Given records
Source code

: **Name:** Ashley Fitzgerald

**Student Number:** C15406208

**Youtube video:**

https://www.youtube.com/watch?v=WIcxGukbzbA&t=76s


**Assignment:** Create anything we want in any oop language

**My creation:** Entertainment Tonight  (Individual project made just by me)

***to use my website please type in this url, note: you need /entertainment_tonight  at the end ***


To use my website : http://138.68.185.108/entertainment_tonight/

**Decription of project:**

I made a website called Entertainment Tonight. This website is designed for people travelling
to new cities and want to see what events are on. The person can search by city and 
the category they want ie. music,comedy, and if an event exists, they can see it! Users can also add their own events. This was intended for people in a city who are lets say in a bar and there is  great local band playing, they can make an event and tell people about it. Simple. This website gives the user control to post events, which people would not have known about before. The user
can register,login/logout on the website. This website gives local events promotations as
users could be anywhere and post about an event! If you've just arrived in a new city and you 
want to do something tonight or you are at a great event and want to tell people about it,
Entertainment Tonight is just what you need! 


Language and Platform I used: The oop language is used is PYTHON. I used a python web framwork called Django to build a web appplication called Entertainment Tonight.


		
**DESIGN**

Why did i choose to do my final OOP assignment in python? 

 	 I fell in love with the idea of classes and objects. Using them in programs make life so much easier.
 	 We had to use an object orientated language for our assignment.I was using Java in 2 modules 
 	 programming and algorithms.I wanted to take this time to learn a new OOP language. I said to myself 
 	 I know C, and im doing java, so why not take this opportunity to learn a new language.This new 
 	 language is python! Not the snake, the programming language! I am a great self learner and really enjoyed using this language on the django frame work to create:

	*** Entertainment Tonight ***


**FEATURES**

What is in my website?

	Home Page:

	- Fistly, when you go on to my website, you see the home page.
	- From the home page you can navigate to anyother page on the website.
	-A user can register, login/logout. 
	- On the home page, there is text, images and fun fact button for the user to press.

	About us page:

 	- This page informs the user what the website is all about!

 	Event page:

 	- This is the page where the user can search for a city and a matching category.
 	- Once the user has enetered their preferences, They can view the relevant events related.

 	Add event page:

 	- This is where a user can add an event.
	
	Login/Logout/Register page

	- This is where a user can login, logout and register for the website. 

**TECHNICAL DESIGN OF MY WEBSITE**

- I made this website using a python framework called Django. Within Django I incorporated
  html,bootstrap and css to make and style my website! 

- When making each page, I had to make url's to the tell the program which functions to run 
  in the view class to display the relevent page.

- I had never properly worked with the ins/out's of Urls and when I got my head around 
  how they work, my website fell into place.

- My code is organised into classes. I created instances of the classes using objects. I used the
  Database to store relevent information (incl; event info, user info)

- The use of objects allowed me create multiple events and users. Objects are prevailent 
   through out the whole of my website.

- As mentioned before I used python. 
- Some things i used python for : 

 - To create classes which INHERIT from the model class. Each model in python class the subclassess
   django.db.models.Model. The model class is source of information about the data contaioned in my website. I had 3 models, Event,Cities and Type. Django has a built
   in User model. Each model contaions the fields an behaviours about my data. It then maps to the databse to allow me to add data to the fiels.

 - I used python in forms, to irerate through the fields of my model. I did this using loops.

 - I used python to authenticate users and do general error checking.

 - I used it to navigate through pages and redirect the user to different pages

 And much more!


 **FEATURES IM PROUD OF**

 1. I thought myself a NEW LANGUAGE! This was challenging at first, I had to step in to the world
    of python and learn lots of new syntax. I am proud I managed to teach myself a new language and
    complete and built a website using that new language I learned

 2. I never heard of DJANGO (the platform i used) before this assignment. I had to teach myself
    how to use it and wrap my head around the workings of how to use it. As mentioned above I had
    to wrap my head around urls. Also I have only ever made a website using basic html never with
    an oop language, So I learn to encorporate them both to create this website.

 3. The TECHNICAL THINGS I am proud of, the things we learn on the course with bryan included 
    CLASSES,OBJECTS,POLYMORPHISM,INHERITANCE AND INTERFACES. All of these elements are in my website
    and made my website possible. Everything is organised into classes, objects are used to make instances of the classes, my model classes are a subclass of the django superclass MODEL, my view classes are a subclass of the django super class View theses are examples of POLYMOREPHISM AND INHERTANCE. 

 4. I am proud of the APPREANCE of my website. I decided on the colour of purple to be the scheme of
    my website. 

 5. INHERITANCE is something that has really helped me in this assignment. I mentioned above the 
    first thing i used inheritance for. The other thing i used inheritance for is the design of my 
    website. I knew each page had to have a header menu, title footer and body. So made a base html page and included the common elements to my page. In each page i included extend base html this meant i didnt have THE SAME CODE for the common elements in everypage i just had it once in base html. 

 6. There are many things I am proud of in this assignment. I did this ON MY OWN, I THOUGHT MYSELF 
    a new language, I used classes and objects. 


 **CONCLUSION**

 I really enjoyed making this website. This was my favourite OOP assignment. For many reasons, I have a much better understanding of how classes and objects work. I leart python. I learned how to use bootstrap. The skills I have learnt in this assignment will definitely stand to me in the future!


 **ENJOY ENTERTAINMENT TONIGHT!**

Task instructions
Return all the lines shown above, precisely as they stand.

Answer section
Source code

: **Name:** Ashley Fitzgerald

**Student Number:** C15406208

**Youtube video:**

https://www.youtube.com/watch?v=WIcxGukbzbA&t=76s


**Assignment:** Create anything we want in any oop language

**My creation:** Entertainment Tonight  (Individual project made just by me)

***to use my website please type in this url, note: you need /entertainment_tonight  at the end ***


To use my website : http://138.68.185.108/entertainment_tonight/

**Decription of project:**

I made a website called Entertainment Tonight. This website is designed for people travelling
to new cities and want to see what events are on. The person can search by city and 
the category they want ie. music,comedy, and if an event exists, they can see it! Users can also add their own events. This was intended for people in a city who are lets say in a bar and there is  great local band playing, they can make an event and tell people about it. Simple. This website gives the user control to post events, which people would not have known about before. The user
can register,login/logout on the website. This website gives local events promotations as
users could be anywhere and post about an event! If you've just arrived in a new city and you 
want to do something tonight or you are at a great event and want to tell people about it,
Entertainment Tonight is just what you need! 


Language and Platform I used: The oop language is used is PYTHON. I used a python web framwork called Django to build a web appplication called Entertainment Tonight.


		
**DESIGN**

Why did i choose to do my final OOP assignment in python? 

 	 I fell in love with the idea of classes and objects. Using them in programs make life so much easier.
 	 We had to use an object orientated language for our assignment.I was using Java in 2 modules 
 	 programming and algorithms.I wanted to take this time to learn a new OOP language. I said to myself 
 	 I know C, and im doing java, so why not take this opportunity to learn a new language.This new 
 	 language is python! Not the snake, the programming language! I am a great self learner and really enjoyed using this language on the django frame work to create:

	*** Entertainment Tonight ***


**FEATURES**

What is in my website?

	Home Page:

	- Fistly, when you go on to my website, you see the home page.
	- From the home page you can navigate to anyother page on the website.
	-A user can register, login/logout. 
	- On the home page, there is text, images and fun fact button for the user to press.

	About us page:

 	- This page informs the user what the website is all about!

 	Event page:

 	- This is the page where the user can search for a city and a matching category.
 	- Once the user has enetered their preferences, They can view the relevant events related.

 	Add event page:

 	- This is where a user can add an event.
	
	Login/Logout/Register page

	- This is where a user can login, logout and register for the website. 

**TECHNICAL DESIGN OF MY WEBSITE**

- I made this website using a python framework called Django. Within Django I incorporated
  html,bootstrap and css to make and style my website! 

- When making each page, I had to make url's to the tell the program which functions to run 
  in the view class to display the relevent page.

- I had never properly worked with the ins/out's of Urls and when I got my head around 
  how they work, my website fell into place.

- My code is organised into classes. I created instances of the classes using objects. I used the
  Database to store relevent information (incl; event info, user info)

- The use of objects allowed me create multiple events and users. Objects are prevailent 
   through out the whole of my website.

- As mentioned before I used python. 
- Some things i used python for : 

 - To create classes which INHERIT from the model class. Each model in python class the subclassess
   django.db.models.Model. The model class is source of information about the data contaioned in my website. I had 3 models, Event,Cities and Type. Django has a built
   in User model. Each model contaions the fields an behaviours about my data. It then maps to the databse to allow me to add data to the fiels.

 - I used python in forms, to irerate through the fields of my model. I did this using loops.

 - I used python to authenticate users and do general error checking.

 - I used it to navigate through pages and redirect the user to different pages

 And much more!


 **FEATURES IM PROUD OF**

 1. I thought myself a NEW LANGUAGE! This was challenging at first, I had to step in to the world
    of python and learn lots of new syntax. I am proud I managed to teach myself a new language and
    complete and built a website using that new language I learned

 2. I never heard of DJANGO (the platform i used) before this assignment. I had to teach myself
    how to use it and wrap my head around the workings of how to use it. As mentioned above I had
    to wrap my head around urls. Also I have only ever made a website using basic html never with
    an oop language, So I learn to encorporate them both to create this website.

 3. The TECHNICAL THINGS I am proud of, the things we learn on the course with bryan included 
    CLASSES,OBJECTS,POLYMORPHISM,INHERITANCE AND INTERFACES. All of these elements are in my website
    and made my website possible. Everything is organised into classes, objects are used to make instances of the classes, my model classes are a subclass of the django superclass MODEL, my view classes are a subclass of the django super class View theses are examples of POLYMOREPHISM AND INHERTANCE. 

 4. I am proud of the APPREANCE of my website. I decided on the colour of purple to be the scheme of
    my website. 

 5. INHERITANCE is something that has really helped me in this assignment. I mentioned above the 
    first thing i used inheritance for. The other thing i used inheritance for is the design of my 
    website. I knew each page had to have a header menu, title footer and body. So made a base html page and included the common elements to my page. In each page i included extend base html this meant i didnt have THE SAME CODE for the common elements in everypage i just had it once in base html. 

 6. There are many things I am proud of in this assignment. I did this ON MY OWN, I THOUGHT MYSELF 
    a new language, I used classes and objects. 


 **CONCLUSION**

 I really enjoyed making this website. This was my favourite OOP assignment. For many reasons, I have a much better understanding of how classes and objects work. I leart python. I learned how to use bootstrap. The skills I have learnt in this assignment will definitely stand to me in the future!


 **ENJOY ENTERTAINMENT TONIGHT!**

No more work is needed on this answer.